暑熱順化・夏バテ・梅雨バテ

初夏は気温や湿度が急上昇する時期です。この時期は体が暑さに慣れていないため、「熱中症」や自律神経の乱れによる「夏バテ・梅雨バテ(だるさや頭痛)」に特に注意が必要です。
本格的な夏に向けて、以下のポイントを意識して体調管理を行いましょう。 

1. 暑熱順化(体を暑さに慣らす)

体が汗をかいてうまく体温を逃がせるようになるまでには時間がかかります。 
  • こまめな運動: 初夏のうちから、ウォーキングなど軽い運動で汗をかく習慣をつけましょう。
  • 入浴のすすめ: シャワーだけで済ませず、ぬるめのお湯に浸かることで、自律神経を整え汗をかきやすい体質を作ります。

2. 食事と睡眠で体力をキープ

胃腸の働きを落とさず、疲労を回復する栄養素を積極的に摂りましょう。 
  • 疲労回復: 豚肉やうなぎ、大豆製品などに含まれるビタミンB1は疲労回復に効果的です。
  • 胃腸を冷やさない: 冷たい麺類や飲み物ばかり摂ると消化不良を起こします。温かいスープや、体を冷やしにくい根菜類なども意識して食べましょう。
  • 質の高い睡眠: 寝苦しさを感じる前に、エアコンや扇風機を上手に活用して、室温・湿度を適度に保つことが疲労回復の鍵です。

 

3. 「冷房病」と自律神経の乱れを防ぐ

初夏は屋外の激しい暑さと、室内の冷房による冷えの寒暖差により、自律神経がパニックを起こしやすくなります。これが「なんとなく体がだるい」「頭痛がする」といった夏バテ症状の主な原因です。
  • 室温は28℃、湿度は50〜60%を目安に:
    冷やしすぎは厳禁です。エアコンの風が直接体に当たると体温が奪われすぎるため、風向きは上向きに設定し、サーキュレーターで室内の空気を循環させましょう。
     
  • 「3つの首」を冷やさない:
    オフィスや電車内が冷え切っているときは、首・手首・足首を冷気から守ります。ここに太い血管が通っているため、冷えると全身の血流が悪くなります。薄手のカーディガンやストールを常備しましょう。

4. 水分・塩分補給の「正しいタイミングと量」

のどが渇いたと感じた時点ですでに軽い脱水が始まっています。
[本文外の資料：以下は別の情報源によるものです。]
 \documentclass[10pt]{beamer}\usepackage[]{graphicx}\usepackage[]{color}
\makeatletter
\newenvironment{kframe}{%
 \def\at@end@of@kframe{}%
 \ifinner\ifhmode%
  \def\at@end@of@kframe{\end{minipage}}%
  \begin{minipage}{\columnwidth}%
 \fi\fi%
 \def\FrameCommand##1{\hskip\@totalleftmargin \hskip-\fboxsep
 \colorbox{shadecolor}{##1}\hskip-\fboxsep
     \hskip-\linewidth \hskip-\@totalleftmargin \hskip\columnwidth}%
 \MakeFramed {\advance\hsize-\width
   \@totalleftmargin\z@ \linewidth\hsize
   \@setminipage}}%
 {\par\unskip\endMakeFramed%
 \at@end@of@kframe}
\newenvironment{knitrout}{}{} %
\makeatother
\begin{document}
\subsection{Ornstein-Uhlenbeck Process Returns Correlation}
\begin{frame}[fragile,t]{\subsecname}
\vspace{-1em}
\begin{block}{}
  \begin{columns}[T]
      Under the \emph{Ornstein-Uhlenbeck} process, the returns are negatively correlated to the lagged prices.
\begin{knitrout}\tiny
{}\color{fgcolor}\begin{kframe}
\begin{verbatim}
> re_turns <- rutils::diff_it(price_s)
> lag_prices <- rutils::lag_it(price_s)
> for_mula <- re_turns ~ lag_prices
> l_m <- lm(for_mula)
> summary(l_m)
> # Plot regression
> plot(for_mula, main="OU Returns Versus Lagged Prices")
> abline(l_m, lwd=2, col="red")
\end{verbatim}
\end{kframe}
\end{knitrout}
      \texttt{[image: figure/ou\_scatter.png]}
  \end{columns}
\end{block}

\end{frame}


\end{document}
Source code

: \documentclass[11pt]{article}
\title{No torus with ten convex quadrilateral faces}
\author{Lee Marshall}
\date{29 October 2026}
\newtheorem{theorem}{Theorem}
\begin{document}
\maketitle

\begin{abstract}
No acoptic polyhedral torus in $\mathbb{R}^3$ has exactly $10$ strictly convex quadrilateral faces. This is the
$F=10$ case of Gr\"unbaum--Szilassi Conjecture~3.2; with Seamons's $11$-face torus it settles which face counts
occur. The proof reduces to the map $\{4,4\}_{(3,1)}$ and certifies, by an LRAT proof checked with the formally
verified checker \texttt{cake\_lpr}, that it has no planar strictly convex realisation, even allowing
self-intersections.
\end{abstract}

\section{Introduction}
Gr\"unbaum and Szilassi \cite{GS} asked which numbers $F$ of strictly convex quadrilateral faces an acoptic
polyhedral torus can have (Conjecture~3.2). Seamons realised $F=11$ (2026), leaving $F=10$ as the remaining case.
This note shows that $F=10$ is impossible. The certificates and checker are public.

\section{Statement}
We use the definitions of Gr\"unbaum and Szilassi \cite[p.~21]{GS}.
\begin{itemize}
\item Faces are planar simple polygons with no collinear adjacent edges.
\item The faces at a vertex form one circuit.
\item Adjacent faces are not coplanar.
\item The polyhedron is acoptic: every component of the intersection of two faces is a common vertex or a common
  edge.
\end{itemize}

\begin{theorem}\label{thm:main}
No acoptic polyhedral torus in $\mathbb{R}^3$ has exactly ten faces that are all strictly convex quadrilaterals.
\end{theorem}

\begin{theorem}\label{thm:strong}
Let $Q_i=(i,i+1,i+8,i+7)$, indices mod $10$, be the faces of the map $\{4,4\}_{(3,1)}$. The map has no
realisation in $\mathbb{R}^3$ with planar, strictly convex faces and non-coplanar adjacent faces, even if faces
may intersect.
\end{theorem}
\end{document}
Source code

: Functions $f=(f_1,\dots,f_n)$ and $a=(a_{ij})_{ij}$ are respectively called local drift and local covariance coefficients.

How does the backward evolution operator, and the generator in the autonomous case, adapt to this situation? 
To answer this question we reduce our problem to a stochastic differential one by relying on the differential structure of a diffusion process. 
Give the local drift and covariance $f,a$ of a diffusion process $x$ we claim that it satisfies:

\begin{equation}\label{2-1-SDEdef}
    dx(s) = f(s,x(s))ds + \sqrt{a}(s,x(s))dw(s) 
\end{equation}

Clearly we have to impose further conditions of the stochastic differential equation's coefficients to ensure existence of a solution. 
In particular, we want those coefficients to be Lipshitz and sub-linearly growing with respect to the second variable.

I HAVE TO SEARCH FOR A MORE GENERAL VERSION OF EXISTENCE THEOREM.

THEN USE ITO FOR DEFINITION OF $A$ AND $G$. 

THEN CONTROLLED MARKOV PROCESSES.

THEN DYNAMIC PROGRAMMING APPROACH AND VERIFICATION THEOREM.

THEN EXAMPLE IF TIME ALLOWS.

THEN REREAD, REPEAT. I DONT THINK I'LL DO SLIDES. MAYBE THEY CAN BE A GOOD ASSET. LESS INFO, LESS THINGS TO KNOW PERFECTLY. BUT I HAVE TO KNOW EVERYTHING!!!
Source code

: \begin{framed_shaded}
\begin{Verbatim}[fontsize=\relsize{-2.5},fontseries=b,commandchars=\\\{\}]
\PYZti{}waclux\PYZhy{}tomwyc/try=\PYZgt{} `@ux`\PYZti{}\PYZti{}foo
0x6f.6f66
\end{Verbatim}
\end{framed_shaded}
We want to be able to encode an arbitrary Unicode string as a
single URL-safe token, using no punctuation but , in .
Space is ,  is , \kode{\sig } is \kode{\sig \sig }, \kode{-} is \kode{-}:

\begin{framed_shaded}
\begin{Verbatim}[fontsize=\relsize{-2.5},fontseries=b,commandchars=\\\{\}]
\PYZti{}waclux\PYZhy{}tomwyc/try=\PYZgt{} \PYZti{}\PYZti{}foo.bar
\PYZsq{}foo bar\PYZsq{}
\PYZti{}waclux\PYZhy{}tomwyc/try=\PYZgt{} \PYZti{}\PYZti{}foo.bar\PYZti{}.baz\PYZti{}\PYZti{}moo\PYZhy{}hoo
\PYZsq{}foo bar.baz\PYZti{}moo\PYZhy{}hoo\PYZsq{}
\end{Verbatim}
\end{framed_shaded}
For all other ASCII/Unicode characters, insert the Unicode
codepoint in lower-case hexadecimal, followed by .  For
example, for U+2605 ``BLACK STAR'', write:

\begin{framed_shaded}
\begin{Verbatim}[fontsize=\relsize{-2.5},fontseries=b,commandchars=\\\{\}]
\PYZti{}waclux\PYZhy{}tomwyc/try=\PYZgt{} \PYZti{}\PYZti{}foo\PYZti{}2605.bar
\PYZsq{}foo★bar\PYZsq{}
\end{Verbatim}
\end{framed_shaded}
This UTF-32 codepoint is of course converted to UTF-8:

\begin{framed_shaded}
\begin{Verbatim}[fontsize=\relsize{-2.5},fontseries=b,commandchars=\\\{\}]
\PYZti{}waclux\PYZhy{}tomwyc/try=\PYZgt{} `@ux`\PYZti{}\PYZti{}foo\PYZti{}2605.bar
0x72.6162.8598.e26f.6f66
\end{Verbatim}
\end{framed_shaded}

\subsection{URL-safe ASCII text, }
一気に飲むのではなく、効率よく体に吸収させることが大切です。 
  • 飲むタイミングのルーティン化:
    「起床時」「通勤・通学の前後」「入浴の前後」「就寝前」には必ずコップ1杯(約200ml)の水分を摂りましょう。
  • 汗をかいたら電解質をプラス:
    ただの水を大量に飲むと、血液中の塩分濃度が下がり、体がそれ以上水を欲さなくなってしまいます。屋外での活動やスポーツ時、大量に汗をかいたときは、 ポカリスエット などのイオン飲料や、 塩分チャージタブレッツ などの塩分タブレットを併用してください。
     

5. 「プレクーリング」と効果的な体温調節

近年、熱中症対策として注目されているのが、活動を始める前にあらかじめ体温(深部体温)の上昇を抑えておく「プレクーリング」という手法です。 
  • アイススラリーの活用:
    アイススラリーとは、細かい氷が液体に混ざったシャーベット状の飲料のことです。これを外出前や作業前に摂取することで、体の内側から効率よく効率的に熱を下げることができます。
  • 太い血管を直接冷やす(緊急時・火照り時):
    「暑さで頭がぼーっとする」「体が熱い」と感じたら、皮膚の上から太い血管が通っている首の後ろ、両側の脇の下、足の付け根(股関節)を冷やすと、冷えた血液が全身を巡り効率よく体温が下がります
     

6. 運動や活動の時間帯を見直す

日中の最も気温が上がる時間帯(11時〜15時頃)の屋外活動はできるだけ避けましょう。
  • 涼しい時間を狙う:
    ウォーキングや買い物などの外出は、朝の6時〜9時、または夕方18時以降の比較的涼しい時間帯に計画するのがおすすめです。
  • 服装の工夫:
    熱を吸収しやすい黒っぽい服を避け、白や淡い色の服を選びます。麻や綿、吸汗速乾機能のあるポリエステルなど、通気性がよく汗が乾きやすい素材がベストです。